> _PROBLEM TO SOLVE_: The answer should be each line from the entries below that has the word "subsection" in it.

Items listed in a dataset

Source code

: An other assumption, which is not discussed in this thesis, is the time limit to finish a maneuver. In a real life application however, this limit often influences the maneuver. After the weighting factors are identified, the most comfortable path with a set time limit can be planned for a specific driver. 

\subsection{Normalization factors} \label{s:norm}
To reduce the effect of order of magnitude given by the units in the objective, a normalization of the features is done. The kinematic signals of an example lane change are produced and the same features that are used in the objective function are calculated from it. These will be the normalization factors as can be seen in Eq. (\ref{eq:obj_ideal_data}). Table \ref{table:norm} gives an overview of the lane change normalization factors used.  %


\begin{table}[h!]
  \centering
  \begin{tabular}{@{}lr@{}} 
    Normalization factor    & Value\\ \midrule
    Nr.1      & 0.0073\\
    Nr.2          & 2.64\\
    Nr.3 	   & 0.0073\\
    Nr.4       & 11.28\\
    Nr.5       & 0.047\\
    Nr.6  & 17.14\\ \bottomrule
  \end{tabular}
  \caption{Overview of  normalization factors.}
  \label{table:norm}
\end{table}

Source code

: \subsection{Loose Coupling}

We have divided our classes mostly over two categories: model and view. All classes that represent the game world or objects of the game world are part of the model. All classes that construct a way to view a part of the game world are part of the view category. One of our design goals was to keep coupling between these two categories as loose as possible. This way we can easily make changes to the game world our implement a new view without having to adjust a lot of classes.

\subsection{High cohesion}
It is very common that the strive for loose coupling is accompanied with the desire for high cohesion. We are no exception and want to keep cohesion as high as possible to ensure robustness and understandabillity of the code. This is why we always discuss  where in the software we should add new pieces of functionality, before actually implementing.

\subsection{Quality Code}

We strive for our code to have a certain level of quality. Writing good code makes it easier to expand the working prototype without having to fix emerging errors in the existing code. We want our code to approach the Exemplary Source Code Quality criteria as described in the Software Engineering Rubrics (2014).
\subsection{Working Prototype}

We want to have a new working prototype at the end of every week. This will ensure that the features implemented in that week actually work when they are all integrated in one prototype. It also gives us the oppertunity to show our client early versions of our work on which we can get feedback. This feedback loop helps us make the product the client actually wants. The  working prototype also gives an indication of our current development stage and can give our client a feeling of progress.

> _RESULT_:
\subsection{Normalization factors} \label{s:norm}
: \subsection{Loose Coupling}
\subsection{High cohesion}
\subsection{Quality Code}
\subsection{Working Prototype}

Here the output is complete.